**What you should do:** In the data below, find the line containing "O pai caracterizou", then set down that line and every later line up to and including the line containing "ex: As companias", exactly.
--- START ---
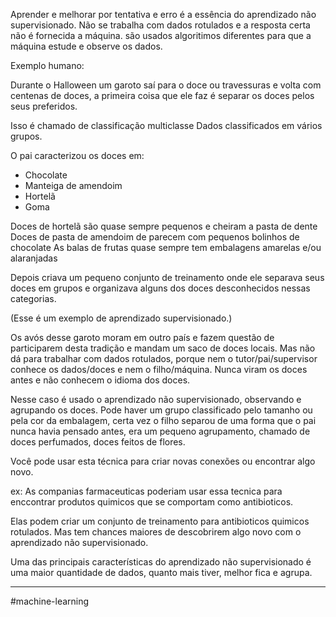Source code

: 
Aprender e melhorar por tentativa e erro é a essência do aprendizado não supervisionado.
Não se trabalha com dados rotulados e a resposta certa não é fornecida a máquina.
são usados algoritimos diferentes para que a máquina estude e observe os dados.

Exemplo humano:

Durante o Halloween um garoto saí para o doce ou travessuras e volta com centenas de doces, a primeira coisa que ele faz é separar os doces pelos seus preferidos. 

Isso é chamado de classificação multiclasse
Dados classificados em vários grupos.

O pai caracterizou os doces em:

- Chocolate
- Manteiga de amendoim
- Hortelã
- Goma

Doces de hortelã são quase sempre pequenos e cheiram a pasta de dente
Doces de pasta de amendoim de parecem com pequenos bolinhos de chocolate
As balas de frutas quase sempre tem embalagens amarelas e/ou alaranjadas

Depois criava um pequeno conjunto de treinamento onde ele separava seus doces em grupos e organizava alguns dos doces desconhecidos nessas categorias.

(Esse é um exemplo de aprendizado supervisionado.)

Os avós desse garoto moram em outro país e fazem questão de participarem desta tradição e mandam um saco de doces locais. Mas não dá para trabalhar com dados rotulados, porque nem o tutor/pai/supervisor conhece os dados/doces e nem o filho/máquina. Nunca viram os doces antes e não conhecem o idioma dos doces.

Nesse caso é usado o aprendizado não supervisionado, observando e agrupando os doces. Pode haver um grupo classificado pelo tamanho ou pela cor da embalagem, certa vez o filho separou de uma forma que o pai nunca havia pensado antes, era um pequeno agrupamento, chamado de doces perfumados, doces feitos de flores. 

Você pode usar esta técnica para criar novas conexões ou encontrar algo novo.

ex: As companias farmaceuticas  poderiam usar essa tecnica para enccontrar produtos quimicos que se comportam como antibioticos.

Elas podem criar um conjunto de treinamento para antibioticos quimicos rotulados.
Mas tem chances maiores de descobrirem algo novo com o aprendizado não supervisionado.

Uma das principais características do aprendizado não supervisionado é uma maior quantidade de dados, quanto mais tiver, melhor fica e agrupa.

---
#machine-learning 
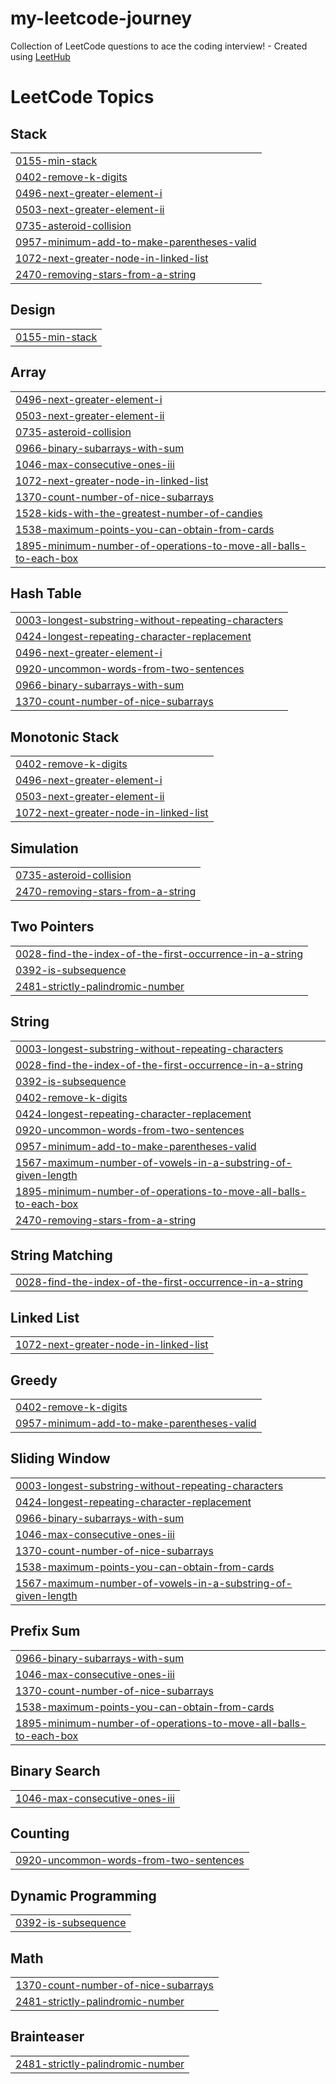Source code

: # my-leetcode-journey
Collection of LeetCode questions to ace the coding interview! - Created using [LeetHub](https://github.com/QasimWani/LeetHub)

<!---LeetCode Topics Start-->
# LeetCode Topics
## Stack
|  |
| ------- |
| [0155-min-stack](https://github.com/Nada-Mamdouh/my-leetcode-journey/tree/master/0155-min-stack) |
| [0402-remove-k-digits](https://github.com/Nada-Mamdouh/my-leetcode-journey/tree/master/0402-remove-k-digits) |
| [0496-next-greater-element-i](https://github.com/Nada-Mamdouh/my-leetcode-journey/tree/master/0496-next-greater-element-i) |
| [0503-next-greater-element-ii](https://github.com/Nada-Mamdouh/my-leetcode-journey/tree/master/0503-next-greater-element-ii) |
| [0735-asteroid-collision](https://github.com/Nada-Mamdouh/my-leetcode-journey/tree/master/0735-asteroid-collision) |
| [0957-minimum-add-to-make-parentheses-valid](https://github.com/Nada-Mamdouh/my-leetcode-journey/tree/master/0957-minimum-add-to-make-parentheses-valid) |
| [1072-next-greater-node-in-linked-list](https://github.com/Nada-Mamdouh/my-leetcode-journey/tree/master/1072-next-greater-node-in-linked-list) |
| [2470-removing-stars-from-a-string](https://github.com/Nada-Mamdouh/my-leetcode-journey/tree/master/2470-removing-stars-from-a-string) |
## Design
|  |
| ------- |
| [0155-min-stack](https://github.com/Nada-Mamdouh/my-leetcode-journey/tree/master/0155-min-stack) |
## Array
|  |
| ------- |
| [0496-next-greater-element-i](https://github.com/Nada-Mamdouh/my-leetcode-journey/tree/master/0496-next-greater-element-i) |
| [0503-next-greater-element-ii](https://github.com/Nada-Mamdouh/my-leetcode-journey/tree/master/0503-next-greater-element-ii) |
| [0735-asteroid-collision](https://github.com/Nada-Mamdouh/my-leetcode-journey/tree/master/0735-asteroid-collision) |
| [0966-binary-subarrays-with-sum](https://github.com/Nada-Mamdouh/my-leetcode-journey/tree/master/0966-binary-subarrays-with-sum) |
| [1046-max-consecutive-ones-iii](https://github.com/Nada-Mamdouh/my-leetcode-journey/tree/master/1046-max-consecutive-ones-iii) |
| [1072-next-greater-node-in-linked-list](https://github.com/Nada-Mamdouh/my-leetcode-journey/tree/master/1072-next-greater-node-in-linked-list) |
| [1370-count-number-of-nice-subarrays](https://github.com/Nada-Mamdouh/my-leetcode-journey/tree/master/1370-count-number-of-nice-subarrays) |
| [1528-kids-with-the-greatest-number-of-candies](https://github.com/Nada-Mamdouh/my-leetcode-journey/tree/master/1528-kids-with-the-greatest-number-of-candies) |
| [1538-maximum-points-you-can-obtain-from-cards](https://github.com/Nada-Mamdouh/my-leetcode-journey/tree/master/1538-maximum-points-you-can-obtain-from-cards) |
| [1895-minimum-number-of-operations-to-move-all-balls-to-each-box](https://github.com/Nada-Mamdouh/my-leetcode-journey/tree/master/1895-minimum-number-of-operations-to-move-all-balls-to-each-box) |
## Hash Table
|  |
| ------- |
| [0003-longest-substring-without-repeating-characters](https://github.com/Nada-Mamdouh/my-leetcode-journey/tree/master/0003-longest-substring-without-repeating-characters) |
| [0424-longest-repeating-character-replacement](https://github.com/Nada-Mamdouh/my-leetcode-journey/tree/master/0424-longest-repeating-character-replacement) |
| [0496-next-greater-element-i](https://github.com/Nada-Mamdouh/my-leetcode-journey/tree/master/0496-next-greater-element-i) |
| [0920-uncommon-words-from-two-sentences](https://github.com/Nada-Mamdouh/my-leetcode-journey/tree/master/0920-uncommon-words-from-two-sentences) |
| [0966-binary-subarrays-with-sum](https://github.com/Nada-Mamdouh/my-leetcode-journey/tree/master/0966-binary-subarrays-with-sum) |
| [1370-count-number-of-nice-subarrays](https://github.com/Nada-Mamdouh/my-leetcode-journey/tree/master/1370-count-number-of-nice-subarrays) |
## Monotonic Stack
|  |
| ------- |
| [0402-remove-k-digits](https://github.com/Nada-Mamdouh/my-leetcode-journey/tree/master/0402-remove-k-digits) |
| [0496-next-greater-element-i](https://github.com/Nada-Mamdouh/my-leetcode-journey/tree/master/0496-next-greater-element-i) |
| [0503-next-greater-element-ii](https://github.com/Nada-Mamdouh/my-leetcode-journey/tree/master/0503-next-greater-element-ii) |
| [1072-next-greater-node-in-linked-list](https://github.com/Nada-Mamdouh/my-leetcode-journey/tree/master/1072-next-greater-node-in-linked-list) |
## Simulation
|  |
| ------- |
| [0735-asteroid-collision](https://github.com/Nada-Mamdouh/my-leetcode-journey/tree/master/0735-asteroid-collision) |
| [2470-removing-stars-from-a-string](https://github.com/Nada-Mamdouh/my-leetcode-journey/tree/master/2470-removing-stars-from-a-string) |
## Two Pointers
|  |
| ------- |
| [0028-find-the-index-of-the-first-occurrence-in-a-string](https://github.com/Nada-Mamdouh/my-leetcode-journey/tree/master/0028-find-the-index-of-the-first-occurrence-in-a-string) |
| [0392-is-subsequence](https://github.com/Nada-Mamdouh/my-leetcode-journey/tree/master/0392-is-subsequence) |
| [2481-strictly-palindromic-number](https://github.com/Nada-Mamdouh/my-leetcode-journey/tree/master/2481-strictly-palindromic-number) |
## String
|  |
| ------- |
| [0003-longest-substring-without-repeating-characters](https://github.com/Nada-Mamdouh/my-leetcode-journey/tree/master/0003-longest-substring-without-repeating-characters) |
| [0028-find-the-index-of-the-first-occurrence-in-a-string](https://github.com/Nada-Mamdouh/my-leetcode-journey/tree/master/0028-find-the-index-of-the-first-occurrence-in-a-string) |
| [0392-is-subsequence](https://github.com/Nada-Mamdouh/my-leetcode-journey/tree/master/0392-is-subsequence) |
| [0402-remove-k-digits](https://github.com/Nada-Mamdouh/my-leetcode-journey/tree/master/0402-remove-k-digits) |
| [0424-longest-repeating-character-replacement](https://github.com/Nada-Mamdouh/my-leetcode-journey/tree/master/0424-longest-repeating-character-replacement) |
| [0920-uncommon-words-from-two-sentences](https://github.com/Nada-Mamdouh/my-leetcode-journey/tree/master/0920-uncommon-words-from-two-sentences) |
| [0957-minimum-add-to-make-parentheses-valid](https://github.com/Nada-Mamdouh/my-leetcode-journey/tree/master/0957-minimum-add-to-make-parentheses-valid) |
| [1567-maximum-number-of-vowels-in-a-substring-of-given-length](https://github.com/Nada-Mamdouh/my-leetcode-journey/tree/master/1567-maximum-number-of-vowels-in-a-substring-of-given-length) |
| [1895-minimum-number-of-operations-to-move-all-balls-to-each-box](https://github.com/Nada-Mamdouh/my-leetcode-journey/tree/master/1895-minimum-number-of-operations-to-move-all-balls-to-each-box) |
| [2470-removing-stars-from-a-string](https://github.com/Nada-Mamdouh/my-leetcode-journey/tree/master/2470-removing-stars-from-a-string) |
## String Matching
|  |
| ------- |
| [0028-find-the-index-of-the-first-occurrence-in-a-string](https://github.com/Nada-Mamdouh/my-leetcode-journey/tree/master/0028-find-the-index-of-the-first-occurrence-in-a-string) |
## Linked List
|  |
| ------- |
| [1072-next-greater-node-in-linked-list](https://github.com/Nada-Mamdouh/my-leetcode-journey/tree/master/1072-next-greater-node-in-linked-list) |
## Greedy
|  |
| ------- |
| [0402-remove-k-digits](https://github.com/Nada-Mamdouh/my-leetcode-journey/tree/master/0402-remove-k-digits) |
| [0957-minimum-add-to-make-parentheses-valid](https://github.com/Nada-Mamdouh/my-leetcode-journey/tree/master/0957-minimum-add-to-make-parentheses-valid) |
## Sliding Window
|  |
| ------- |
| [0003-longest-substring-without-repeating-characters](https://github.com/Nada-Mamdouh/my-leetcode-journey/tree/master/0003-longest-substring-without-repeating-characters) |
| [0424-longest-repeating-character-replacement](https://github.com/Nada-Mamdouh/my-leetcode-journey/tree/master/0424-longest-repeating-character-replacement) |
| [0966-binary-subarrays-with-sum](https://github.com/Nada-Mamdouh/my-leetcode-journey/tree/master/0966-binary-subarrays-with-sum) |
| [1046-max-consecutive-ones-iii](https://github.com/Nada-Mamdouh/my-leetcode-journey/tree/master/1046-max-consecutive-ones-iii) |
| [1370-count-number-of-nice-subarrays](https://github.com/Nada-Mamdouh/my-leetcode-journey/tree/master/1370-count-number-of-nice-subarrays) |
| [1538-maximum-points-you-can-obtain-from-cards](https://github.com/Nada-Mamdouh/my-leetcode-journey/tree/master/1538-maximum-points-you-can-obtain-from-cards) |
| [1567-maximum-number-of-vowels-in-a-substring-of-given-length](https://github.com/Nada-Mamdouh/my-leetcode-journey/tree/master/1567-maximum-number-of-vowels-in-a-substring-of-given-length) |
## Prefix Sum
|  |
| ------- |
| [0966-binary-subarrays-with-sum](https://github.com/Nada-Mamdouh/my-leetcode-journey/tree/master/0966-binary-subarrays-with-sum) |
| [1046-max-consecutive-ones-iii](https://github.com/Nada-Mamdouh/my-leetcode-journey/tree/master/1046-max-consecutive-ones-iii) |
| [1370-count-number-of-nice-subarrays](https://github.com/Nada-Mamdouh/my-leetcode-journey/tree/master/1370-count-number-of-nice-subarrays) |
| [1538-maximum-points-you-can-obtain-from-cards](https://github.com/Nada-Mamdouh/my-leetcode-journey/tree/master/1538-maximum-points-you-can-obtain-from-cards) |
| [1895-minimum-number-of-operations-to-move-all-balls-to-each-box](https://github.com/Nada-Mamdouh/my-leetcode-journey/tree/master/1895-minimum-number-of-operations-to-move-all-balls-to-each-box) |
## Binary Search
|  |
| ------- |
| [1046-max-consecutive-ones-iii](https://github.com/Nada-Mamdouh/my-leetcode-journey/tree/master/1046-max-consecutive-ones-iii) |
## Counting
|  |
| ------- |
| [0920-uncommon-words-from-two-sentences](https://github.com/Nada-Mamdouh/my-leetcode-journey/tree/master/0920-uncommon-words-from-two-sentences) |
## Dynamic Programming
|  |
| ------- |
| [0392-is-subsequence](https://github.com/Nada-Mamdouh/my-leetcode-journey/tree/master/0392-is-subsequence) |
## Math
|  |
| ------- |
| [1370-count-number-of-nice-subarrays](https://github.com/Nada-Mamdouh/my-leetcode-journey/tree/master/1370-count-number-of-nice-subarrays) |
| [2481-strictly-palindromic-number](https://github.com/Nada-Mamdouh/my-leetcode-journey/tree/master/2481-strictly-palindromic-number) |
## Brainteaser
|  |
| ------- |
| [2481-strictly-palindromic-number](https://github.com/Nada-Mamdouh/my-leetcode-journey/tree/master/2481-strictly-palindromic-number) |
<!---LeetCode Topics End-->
--- END ---
**Expected answer:**
O pai caracterizou os doces em:

- Chocolate
- Manteiga de amendoim
- Hortelã
- Goma

Doces de hortelã são quase sempre pequenos e cheiram a pasta de dente
Doces de pasta de amendoim de parecem com pequenos bolinhos de chocolate
As balas de frutas quase sempre tem embalagens amarelas e/ou alaranjadas

Depois criava um pequeno conjunto de treinamento onde ele separava seus doces em grupos e organizava alguns dos doces desconhecidos nessas categorias.

(Esse é um exemplo de aprendizado supervisionado.)

Os avós desse garoto moram em outro país e fazem questão de participarem desta tradição e mandam um saco de doces locais. Mas não dá para trabalhar com dados rotulados, porque nem o tutor/pai/supervisor conhece os dados/doces e nem o filho/máquina. Nunca viram os doces antes e não conhecem o idioma dos doces.

Nesse caso é usado o aprendizado não supervisionado, observando e agrupando os doces. Pode haver um grupo classificado pelo tamanho ou pela cor da embalagem, certa vez o filho separou de uma forma que o pai nunca havia pensado antes, era um pequeno agrupamento, chamado de doces perfumados, doces feitos de flores. 

Você pode usar esta técnica para criar novas conexões ou encontrar algo novo.

ex: As companias farmaceuticas  poderiam usar essa tecnica para enccontrar produtos quimicos que se comportam como antibioticos.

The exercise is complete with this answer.